Erazer Lite


1.Summary

This is a trojan detection. Unlike viruses, trojans do not self-
replicate. They are spread manually, often under the premise that they
are beneficial or wanted. The most common installation methods involve
system or security exploitation, and unsuspecting users manually
executing unknown programs. Distribution channels include email,
malicious or hacked web pages, Internet Relay Chat (IRC), peer-to-peer
networks, etc.
2.Aliases

* Backdoor.Eraser.Web

3.Characteristics

Erazer Lite is a Remote Access Trojan consisting of a server
component, client component and a server editor component.

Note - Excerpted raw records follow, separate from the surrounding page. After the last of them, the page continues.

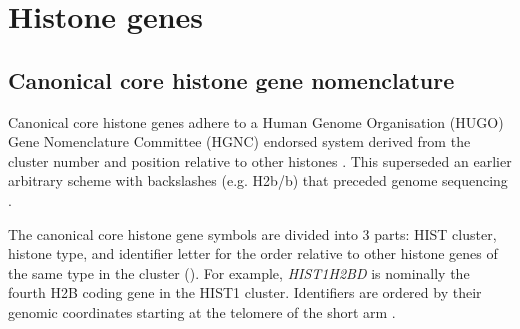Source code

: \section{Histone genes}

  \subsection{Canonical core histone gene nomenclature}
    Canonical core histone genes adhere to a Human Genome Organisation (HUGO)
    Gene Nomenclature Committee (HGNC)
    endorsed system derived from the cluster number and position relative
    to other histones \citep{Marzluff02}.
    This superseded an earlier arbitrary scheme with backslashes (e.g. H2b/b)
    that preceded genome sequencing \citep{AlbigGenomics1997,AlbigHumangen1997}.

    The canonical core histone gene symbols are divided into 3 parts:
    HIST cluster, histone type, and identifier letter
    for the order relative to other histone genes of the same type in
    the cluster ().
    For example, \textit{HIST1H2BD} is nominally the fourth H2B coding gene in the HIST1 cluster.
    Identifiers are ordered by their genomic coordinates starting at
    the telomere of the short arm \citep{Marzluff02}.


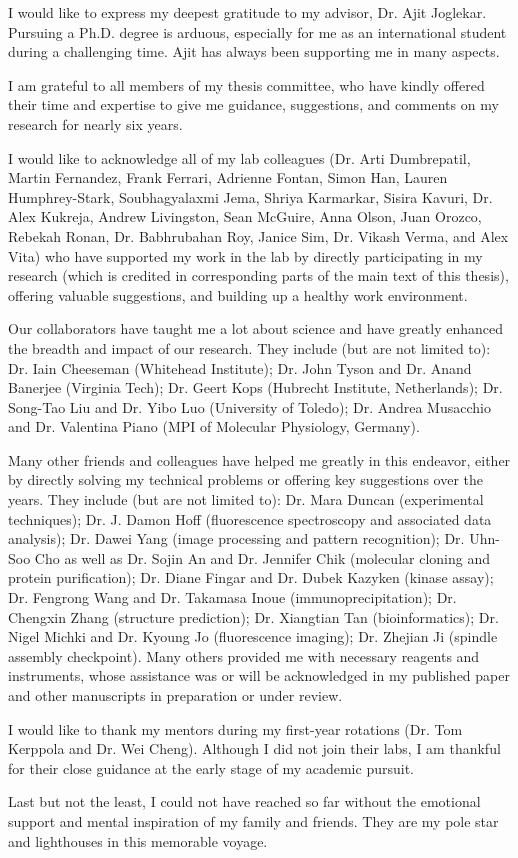 I would like to express my deepest gratitude to my advisor, Dr. Ajit Joglekar. Pursuing a Ph.D. degree is arduous, especially for me as an international student during a challenging time. Ajit has always been supporting me in many aspects.

I am grateful to all members of my thesis committee, who have kindly offered their time and expertise to give me guidance, suggestions, and comments on my research for nearly six years.

I would like to acknowledge all of my lab colleagues (Dr. Arti Dumbrepatil, Martin Fernandez, Frank Ferrari, Adrienne Fontan, Simon Han, Lauren Humphrey-Stark, Soubhagyalaxmi Jema, Shriya Karmarkar, Sisira Kavuri, Dr. Alex Kukreja, Andrew Livingston, Sean McGuire, Anna Olson, Juan Orozco, Rebekah Ronan, Dr. Babhrubahan Roy, Janice Sim, Dr. Vikash Verma, and Alex Vita) who have supported my work in the lab by directly participating in my research (which is credited in corresponding parts of the main text of this thesis), offering valuable suggestions, and building up a healthy work environment.

Our collaborators have taught me a lot about science and have greatly enhanced the breadth and impact of our research. They include (but are not limited to): Dr. Iain Cheeseman (Whitehead Institute); Dr. John Tyson and Dr. Anand Banerjee (Virginia Tech); Dr. Geert Kops (Hubrecht Institute, Netherlands); Dr. Song-Tao Liu and Dr. Yibo Luo (University of Toledo); Dr. Andrea Musacchio and Dr. Valentina Piano (MPI of Molecular Physiology, Germany).

Many other friends and colleagues have helped me greatly in this endeavor, either by directly solving my technical problems or offering key suggestions over the years. They include (but are not limited to): Dr. Mara Duncan (experimental techniques); Dr. J. Damon Hoff (fluorescence spectroscopy and associated data analysis); Dr. Dawei Yang (image processing and pattern recognition); Dr. Uhn-Soo Cho as well as Dr. Sojin An and Dr. Jennifer Chik (molecular cloning and protein purification); Dr. Diane Fingar and Dr. Dubek Kazyken (kinase assay); Dr. Fengrong Wang and Dr. Takamasa Inoue (immunoprecipitation); Dr. Chengxin Zhang (structure prediction); Dr. Xiangtian Tan (bioinformatics); Dr. Nigel Michki and Dr. Kyoung Jo (fluorescence imaging); Dr. Zhejian Ji (spindle assembly checkpoint). Many others provided me with necessary reagents and instruments, whose assistance was or will be acknowledged in my published paper \cite{eSAC} and other manuscripts in preparation or under review.

I would like to thank my mentors during my first-year rotations (Dr. Tom Kerppola and Dr. Wei Cheng). Although I did not join their labs, I am thankful for their close guidance at the early stage of my academic pursuit.%

Last but not the least, I could not have reached so far without the emotional support and mental inspiration of my family and friends. They are my pole star and lighthouses in this memorable voyage.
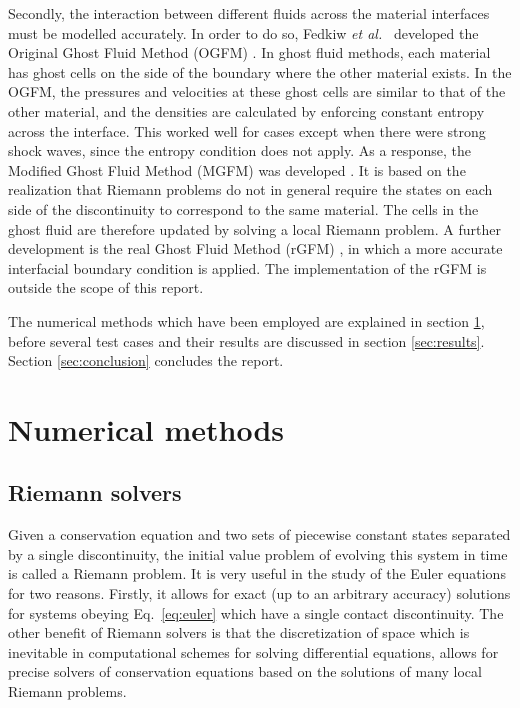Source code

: \documentclass[final,3p,twocolumn]{elsarticle}
\begin{document}
Secondly, the interaction between different fluids across the material
interfaces must be modelled accurately. In order to do so, Fedkiw \emph{ et
al.\ } developed the Original Ghost Fluid Method (OGFM)
\cite{fedkiw1999nonoscillatory}. In ghost fluid methods, each material has
ghost cells on the side of the boundary where the other material exists. In the
OGFM, the pressures and velocities at these ghost cells are similar to that of
the other material, and the densities are calculated by enforcing constant
entropy across the interface. This worked well for cases except when there were
strong shock waves, since the entropy condition does not apply. As a response,
the Modified Ghost Fluid Method (MGFM) was developed \cite{liu2003ghost,
sambasivan2009ghost}. It is based on the realization that Riemann problems do
not in general require the states on each side of the discontinuity to
correspond to the same material. The cells in the ghost fluid are therefore
updated by solving a local Riemann problem. A further development is the real
Ghost Fluid Method (rGFM) \cite{wang2006real}, in which a more accurate
interfacial boundary condition is applied. The implementation of the rGFM is
outside the scope of this report. 

The numerical methods which have been employed are explained in section
\ref{sec:numerical}, before several test cases and their results are discussed
in section \ref{sec:results}. Section \ref{sec:conclusion} concludes the
report.

\section{Numerical methods}
\label{sec:numerical}

\subsection{Riemann solvers}
\label{subsec:riemann}

Given a conservation equation and two sets of piecewise constant states
separated by a single discontinuity, the initial value problem of evolving this
system in time is called a Riemann problem. It is very useful in the study of
the Euler equations for two reasons. Firstly, it allows for exact (up to an
arbitrary accuracy) solutions for systems obeying Eq.\  \eqref{eq:euler} which
have a single contact discontinuity. The other benefit of Riemann solvers is
that the discretization of space which is inevitable in computational schemes
for solving differential equations, allows for precise solvers of conservation
equations based on the solutions of many local Riemann problems. 
\end{document}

The characteristics of this Trojan with regards to the file names,
port number used, etc will differ, depending on the way in which the
attacker had configured it. Hence, this is a general description.

A.Server Component:

When the server component is executed, the Trojan drops itself to:

* %system%\msiecfg.exe

The following registry entry is created, so it can run at system
startup:

*
Hkey_Current_User\Software\EZ "0"
Data: C:\Windows\System32\msiecfg.exe
*
Hkey_Current_User\Software\Microsoft\
Windows\CurrentVersion\Run "iexplorer"
Data: C:\Windows\System32\msiecfg.exe

Once running, the server component connects to a pre-defined IP
address on a pre-defined port, waiting for commands from the attacker



Note: %System% is a variable location and refers to the windows system
directory.

B.Client Component:

The client component runs on the attacker抯 computer, and connects to
the server component on the victim抯 machine remotely.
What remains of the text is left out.